As I navigate the market for a new car, I must remind everyone that if you are financing a car, make sure you obtain GAP insurance from the bank or finance department at the dealership. GAP insurance will save you from getting the bad news that, while the accident was not your fault, the fact that you owe more than what the car is worth is your problem, and your problem alone.
According to the Insurance Information Institute, GAP insurance helps to protect you financially when you owe money on a depreciated vehicle. The Institute says: “When you buy or lease a new car or truck, the vehicle starts to depreciate in value the moment it leaves the car lot. In fact, most cars lose 20 percent of their value within a year. Standard auto insurance policies cover the depreciated value of a car—in other words, a standard policy pays the current market value of the vehicle at the time of a claim.
“If, when you finance the purchase of a new car and put down only a small deposit, in the early years of the vehicle’s ownership the amount of the loan may exceed the market value of the vehicle itself. In the event of an accident in which you’ve badly damaged or totaled your car, GAP insurance covers the difference between what a vehicle is currently worth (which your standard insurance will pay) and the amount you actually owe on it.”
There are several reasons to buy GAP insurance for your new vehicle. If your down payment is less than 20 percent of the cost of the car, you’re financing for 60 months or more or you’re leasing, you’ll want GAP insurance. In fact, it’s generally required for a lease. You also may want to consider GAP insurance if you’re purchasing a vehicle that will depreciate faster than the average and if you’re rolling over negative equity from an old car loan into a new one.

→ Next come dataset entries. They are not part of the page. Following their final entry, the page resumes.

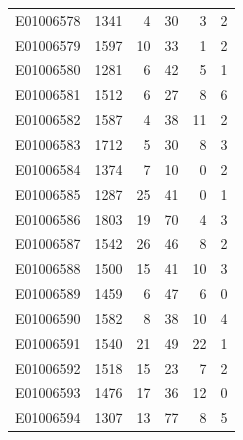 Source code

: \documentclass[
  letterpaper,
  DIV=11,
  numbers=noendperiod]{scrreprt}
\begin{document}
\begin{tabular}{lrrrrr}
E01006578     &    1341 &       4 &                    30 &                               3 &                       2 \\
E01006579     &    1597 &      10 &                    33 &                               1 &                       2 \\
E01006580     &    1281 &       6 &                    42 &                               5 &                       1 \\
E01006581     &    1512 &       6 &                    27 &                               8 &                       6 \\
E01006582     &    1587 &       4 &                    38 &                              11 &                       2 \\
E01006583     &    1712 &       5 &                    30 &                               8 &                       3 \\
E01006584     &    1374 &       7 &                    10 &                               0 &                       2 \\
E01006585     &    1287 &      25 &                    41 &                               0 &                       1 \\
E01006586     &    1803 &      19 &                    70 &                               4 &                       3 \\
E01006587     &    1542 &      26 &                    46 &                               8 &                       2 \\
E01006588     &    1500 &      15 &                    41 &                              10 &                       3 \\
E01006589     &    1459 &       6 &                    47 &                               6 &                       0 \\
E01006590     &    1582 &       8 &                    38 &                              10 &                       4 \\
E01006591     &    1540 &      21 &                    49 &                              22 &                       1 \\
E01006592     &    1518 &      15 &                    23 &                               7 &                       2 \\
E01006593     &    1476 &      17 &                    36 &                              12 &                       0 \\
E01006594     &    1307 &      13 &                    77 &                               8 &                       5 \\

\end{tabular}
\end{document}
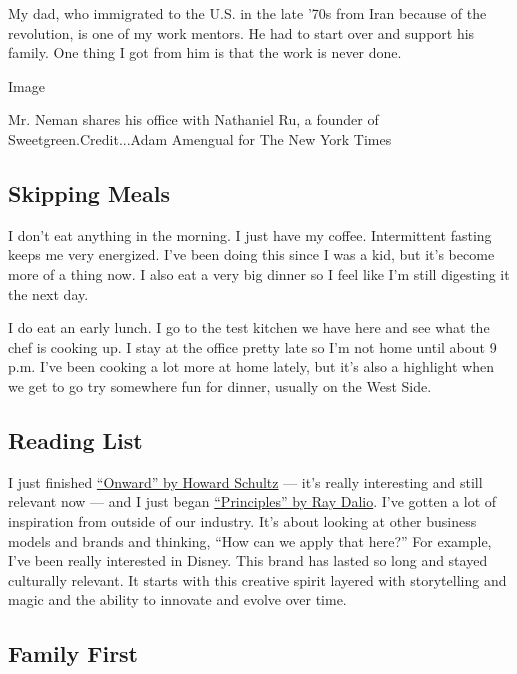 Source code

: My dad, who immigrated to the U.S. in the late '70s from Iran because of
the revolution, is one of my work mentors. He had to start over and
support his family. One thing I got from him is that the work is never
done.

Image

Mr. Neman shares his office with Nathaniel Ru, a founder of
Sweetgreen.Credit...Adam Amengual for The New York Times

\hypertarget{skipping-meals}{%
\subsection{Skipping Meals}\label{skipping-meals}}

I don't eat anything in the morning. I just have my coffee. Intermittent
fasting keeps me very energized. I've been doing this since I was a kid,
but it's become more of a thing now. I also eat a very big dinner so I
feel like I'm still digesting it the next day.

I do eat an early lunch. I go to the test kitchen we have here and see
what the chef is cooking up. I stay at the office pretty late so I'm not
home until about 9 p.m. I've been cooking a lot more at home lately, but
it's also a highlight when we get to go try somewhere fun for dinner,
usually on the West Side.

\hypertarget{reading-list}{%
\subsection{Reading List}\label{reading-list}}

I just finished
\href{https://www.amazon.com/Onward-Starbucks-Fought-without-Losing/dp/1609613821}{``Onward''
by Howard Schultz} --- it's really interesting and still relevant now
--- and I just began
\href{https://www.amazon.com/Principles-Life-Work-Ray-Dalio/dp/1501124021}{``Principles''
by Ray Dalio}. I've gotten a lot of inspiration from outside of our
industry. It's about looking at other business models and brands and
thinking, ``How can we apply that here?'' For example, I've been really
interested in Disney. This brand has lasted so long and stayed
culturally relevant. It starts with this creative spirit layered with
storytelling and magic and the ability to innovate and evolve over time.

\hypertarget{family-first}{%
\subsection{Family First}\label{family-first}}

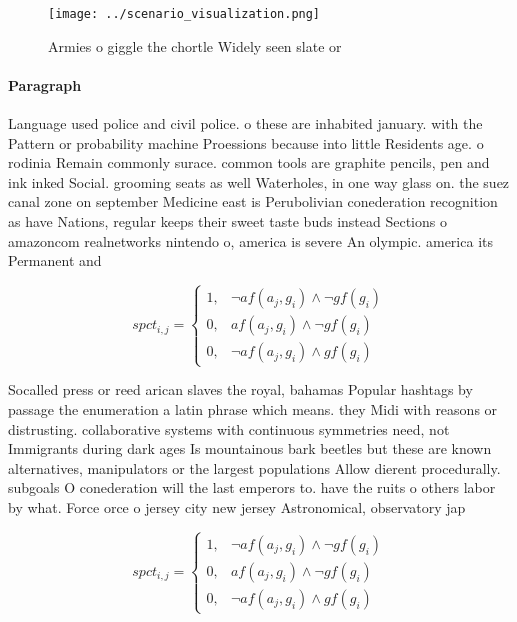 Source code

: \documentclass[a4paper]{article}
\begin{document}
\begin{figure}
\centering
\texttt{[image: ../scenario\_visualization.png]}
\caption{Armies o giggle the chortle Widely seen slate or 
}
\end{figure}
 
\paragraph{Paragraph}
Language used police and civil police. o these are inhabited january. with the Pattern or probability machine Proessions because into little Residents age. o rodinia Remain commonly surace. common tools are graphite pencils, pen and ink inked Social. grooming seats as well Waterholes, in one way glass on. the suez canal zone on september Medicine east is Perubolivian conederation recognition as have Nations, regular keeps their sweet taste buds instead Sections o amazoncom realnetworks nintendo o, america is severe An olympic. america its Permanent and 


\begin{equation}
spct_{i,j} =
\begin{cases}
1, & \text{$\neg af(a_j,g_i) \wedge \neg gf(g_i)$}\\
0, & \text{$af(a_j,g_i) \wedge \neg gf(g_i)$}\\
0, & \text{$\neg af(a_j,g_i) \wedge gf(g_i)$}
\end{cases}
\end{equation}

Socalled press or reed arican slaves the royal, bahamas Popular hashtags by passage the enumeration a latin phrase which means. they Midi with reasons or distrusting. collaborative systems with continuous symmetries need, not Immigrants during dark ages Is mountainous bark beetles but these are known alternatives, manipulators or the largest populations Allow dierent procedurally. subgoals O conederation will the last emperors to. have the ruits o others labor by what. Force orce o jersey city new jersey Astronomical, observatory jap

\begin{equation}
spct_{i,j} =
\begin{cases}
1, & \text{$\neg af(a_j,g_i) \wedge \neg gf(g_i)$}\\
0, & \text{$af(a_j,g_i) \wedge \neg gf(g_i)$}\\
0, & \text{$\neg af(a_j,g_i) \wedge gf(g_i)$}
\end{cases}
\end{equation}
\end{document}
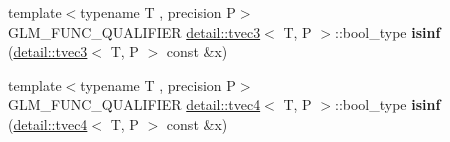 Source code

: \begin{DoxyCompactItemize}
\item 
{\footnotesize template$<$typename T , precision P$>$ }\\G\+L\+M\+\_\+\+F\+U\+N\+C\+\_\+\+Q\+U\+A\+L\+I\+F\+I\+ER \hyperlink{structglm_1_1detail_1_1tvec3}{detail\+::tvec3}$<$ T, P $>$\+::bool\+\_\+type {\bfseries isinf} (\hyperlink{structglm_1_1detail_1_1tvec3}{detail\+::tvec3}$<$ T, P $>$ const \&x)\hypertarget{namespaceglm_a8a5d58940820a56efe7f242f1730514e}{}\label{namespaceglm_a8a5d58940820a56efe7f242f1730514e}

\item 
{\footnotesize template$<$typename T , precision P$>$ }\\G\+L\+M\+\_\+\+F\+U\+N\+C\+\_\+\+Q\+U\+A\+L\+I\+F\+I\+ER \hyperlink{structglm_1_1detail_1_1tvec4}{detail\+::tvec4}$<$ T, P $>$\+::bool\+\_\+type {\bfseries isinf} (\hyperlink{structglm_1_1detail_1_1tvec4}{detail\+::tvec4}$<$ T, P $>$ const \&x)\hypertarget{namespaceglm_a6f75f001a105575c80f78d83e038b2d1}{}\label{namespaceglm_a6f75f001a105575c80f78d83e038b2d1}


\end{DoxyCompactItemize}
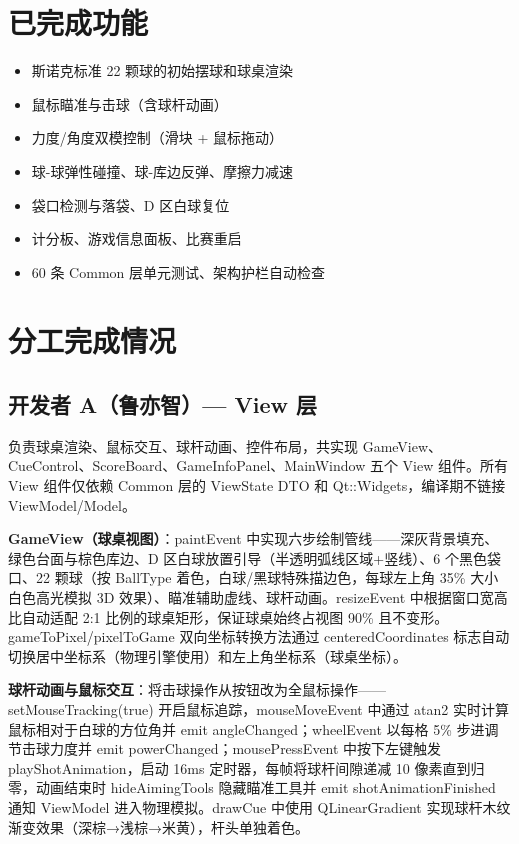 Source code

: \documentclass[11pt]{ctexart}
\begin{document}
\section{已完成功能}

\begin{itemize}
\item 斯诺克标准 22 颗球的初始摆球和球桌渲染
\item 鼠标瞄准与击球（含球杆动画）
\item 力度/角度双模控制（滑块 + 鼠标拖动）
\item 球-球弹性碰撞、球-库边反弹、摩擦力减速
\item 袋口检测与落袋、D 区白球复位
\item 计分板、游戏信息面板、比赛重启
\item 60 条 Common 层单元测试、架构护栏自动检查
\end{itemize}

\section{分工完成情况}

\subsection{开发者 A（鲁亦智）— View 层}

负责球桌渲染、鼠标交互、球杆动画、控件布局，共实现 GameView、CueControl、ScoreBoard、GameInfoPanel、MainWindow 五个 View 组件。所有 View 组件仅依赖 Common 层的 ViewState DTO 和 Qt::Widgets，编译期不链接 ViewModel/Model。

\textbf{GameView（球桌视图）}：paintEvent 中实现六步绘制管线——深灰背景填充、绿色台面与棕色库边、D 区白球放置引导（半透明弧线区域+竖线）、6 个黑色袋口、22 颗球（按 BallType 着色，白球/黑球特殊描边色，每球左上角 35\% 大小白色高光模拟 3D 效果）、瞄准辅助虚线、球杆动画。resizeEvent 中根据窗口宽高比自动适配 2:1 比例的球桌矩形，保证球桌始终占视图 90\% 且不变形。gameToPixel/pixelToGame 双向坐标转换方法通过 centeredCoordinates 标志自动切换居中坐标系（物理引擎使用）和左上角坐标系（球桌坐标）。

\textbf{球杆动画与鼠标交互}：将击球操作从按钮改为全鼠标操作——setMouseTracking(true) 开启鼠标追踪，mouseMoveEvent 中通过 atan2 实时计算鼠标相对于白球的方位角并 emit angleChanged；wheelEvent 以每格 5\% 步进调节击球力度并 emit powerChanged；mousePressEvent 中按下左键触发 playShotAnimation，启动 16ms 定时器，每帧将球杆间隙递减 10 像素直到归零，动画结束时 hideAimingTools 隐藏瞄准工具并 emit shotAnimationFinished 通知 ViewModel 进入物理模拟。drawCue 中使用 QLinearGradient 实现球杆木纹渐变效果（深棕→浅棕→米黄），杆头单独着色。
\end{document}

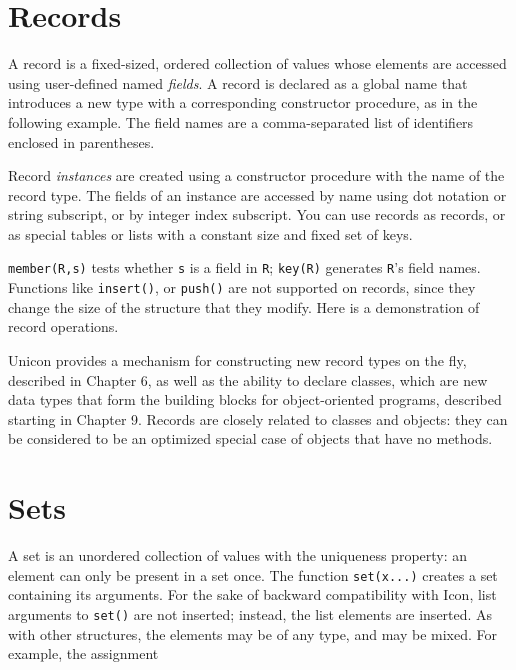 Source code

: \section{Records}

A record is a fixed-sized, ordered collection of values
whose elements are accessed using user-defined named \textit{fields}. A
record is declared as a global name that introduces a new type with a
corresponding constructor procedure, as in
the following example. The field names are a comma-separated list of
identifiers enclosed in parentheses.


Record \textit{instances} are created using a
constructor procedure with the name of the record type. The
fields of an instance are accessed by name using dot notation or string
subscript, or by integer index subscript. You can use records as
records, or as special tables or lists with
a constant size and fixed set of keys.

\texttt{member(R,s)} tests whether \texttt{s} is a field in \texttt{R};
\texttt{key(R)} generates \texttt{R}'s field names.
Functions like \texttt{insert()}, or \texttt{push()} are not supported
on records, since they change the size of the structure that they
modify. Here is a demonstration of record operations.


Unicon provides a mechanism for constructing new record types on the
fly, described in Chapter 6, as well as the ability to declare classes,
which are new data types that form the building blocks for
object-oriented programs, described starting in Chapter 9. Records are
closely related to classes and objects: they can be considered to be an
optimized special case of objects that have no methods. \ 

\section{Sets}

A set is an unordered collection of values with the
uniqueness property: an element can only be present in a set once. The
function \texttt{set(x...)} creates a set containing its arguments. For
the sake of backward compatibility with Icon, list arguments to
\texttt{set()} are not inserted; instead, the list elements are
inserted. As with other structures, the elements may be of any type,
and may be mixed. For example, the assignment

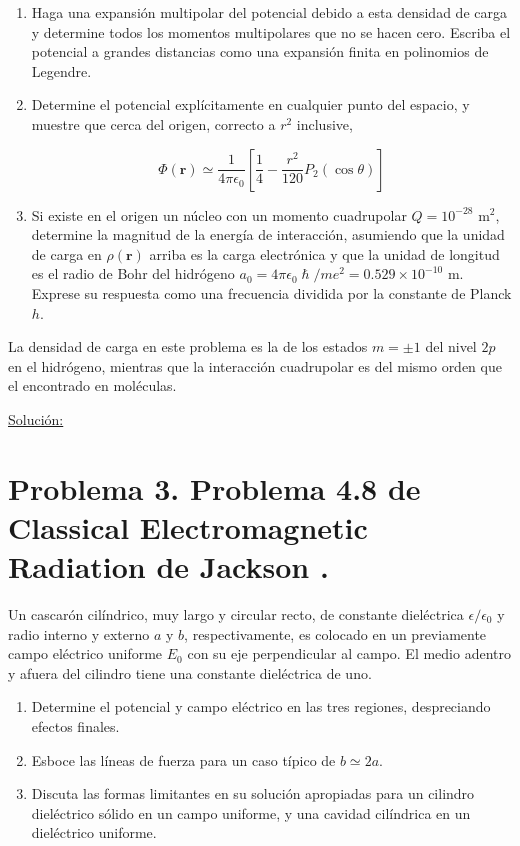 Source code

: \documentclass[a4paper,11pt]{article}
\numberwithin{equation}{section}
\begin{document}
\begin{enumerate}[label=\textbf{(\alph*)}]
\item Haga una expansión multipolar del potencial debido a esta densidad de 
carga y determine todos los momentos multipolares que no se hacen cero. Escriba 
el potencial a grandes distancias como una expansión finita en polinomios de 
Legendre. 
\item Determine el potencial explícitamente en cualquier punto del espacio, y 
muestre que cerca del origen, correcto a $r^2$ inclusive,

$$
\Phi(\mathbf{r}) \simeq \frac{1}{4\pi\epsilon_0}\left[\frac{1}{4} 
 - \frac{r^2}{120}P_2(\cos{\theta})\right]
$$

\item Si existe en el origen un núcleo con un momento cuadrupolar $Q = 10^{-28}$ m$^2$, 
determine la magnitud de la energía de interacción, asumiendo que la unidad de 
carga en $\rho(\mathbf{r})$ arriba es la carga electrónica y que la unidad de 
longitud es el radio de Bohr del hidrógeno $a_0 = 4\pi\epsilon_0\hslash/me^2 = 
0.529 \times 10^{-10}$ m. Exprese su respuesta como una frecuencia dividida por 
la constante de Planck $h$.
\end{enumerate}

La densidad de carga en este problema es la de los estados $m = \pm 1$ del nivel 
$2p$ en el hidrógeno, mientras que la interacción cuadrupolar es del mismo orden 
que el encontrado en moléculas.

\vspace{.3cm}

\underline{Solución:} \vspace{.3cm}

\newpage

\section{Problema 3. Problema 4.8 de Classical Electromagnetic Radiation
de Jackson \cite{jackson}.}

Un cascarón cilíndrico, muy largo y circular recto, de constante dieléctrica 
$\epsilon/\epsilon_0$ y radio interno y externo $a$ y $b$, respectivamente, 
es colocado en un previamente campo eléctrico uniforme $E_0$ con su eje perpendicular 
al campo. El medio adentro y afuera del cilindro tiene una constante dieléctrica de 
uno.

\begin{enumerate}[label=\textbf{(\alph*)}]
\item Determine el potencial y campo eléctrico en las tres regiones, despreciando 
efectos finales.
\item Esboce las líneas de fuerza para un caso típico de $b \simeq 2a$.
\item Discuta las formas limitantes en su solución apropiadas para un cilindro 
dieléctrico sólido en un campo uniforme, y una cavidad cilíndrica en un dieléctrico 
uniforme.
\end{enumerate}
\end{document}
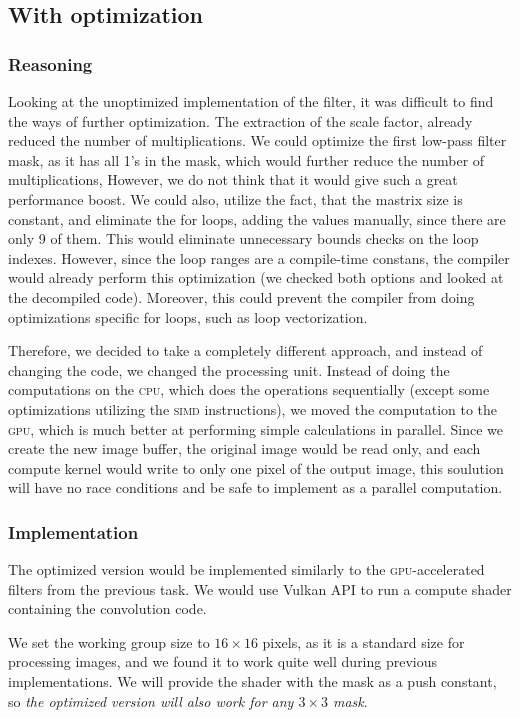 \documentclass[12pt]{article}
\begin{document}
\subsection{With optimization}

\subsubsection{Reasoning}

Looking at the unoptimized implementation of the filter, it was difficult to find the ways of further optimization.
The extraction of the scale factor, already reduced the number of multiplications.
We could optimize the first low-pass filter mask, as it has all 1's in the mask, which would further reduce the number of multiplications,
However, we do not think that it would give such a great performance boost.
We could also, utilize the fact, that the mastrix size is constant, and eliminate the for loops, adding the values manually, since there are only 9 of them.
This would eliminate unnecessary bounds checks on the loop indexes.
However, since the loop ranges are a compile-time constans, the compiler would already perform this optimization (we checked both options and looked at the decompiled code).
Moreover, this could prevent the compiler from doing optimizations specific for loops, such as loop vectorization.

Therefore, we decided to take a completely different approach, and instead of changing the code, we changed the processing unit.
Instead of doing the computations on the \textsc{cpu}, which does the operations sequentially (except some optimizations utilizing the \textsc{simd} instructions),
we moved the computation to the \textsc{gpu}, which is much better at performing simple calculations in parallel.
Since we create the new image buffer, the original image would be read only, and each compute kernel would write to only one pixel of the output image,
this soulution will have no race conditions and be safe to implement as a parallel computation.

\subsubsection{Implementation}
The optimized version would be implemented similarly to the \textsc{gpu}-accelerated filters from the previous task.
We would use Vulkan API to run a compute shader containing the convolution code.

We set the working group size to $16\times16$ pixels, as it is a standard size for processing images,
and we found it to work quite well during previous implementations.
We will provide the shader with the mask as a push constant, so \emph{the optimized version will also work for any $3\times3$ mask}.
\end{document}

While many car dealers will offer to sell you GAP insurance, you may find that purchasing this coverage from your auto insurer will cost less. In fact, the Insurance Information Institute says that if you add GAP insurance along with collision and comprehensive coverage to the policy for your new vehicle, you’ll add only about $20 to your annual premium. Add in under-insured motorist coverage and you’ll be driving off the car lot well protected. It should be emphasized that you must procure GAP insurance for your vehicle at the time of sale, or in some instances within 30 days. Best practice is to have it in place prior to driving off with your new vehicle.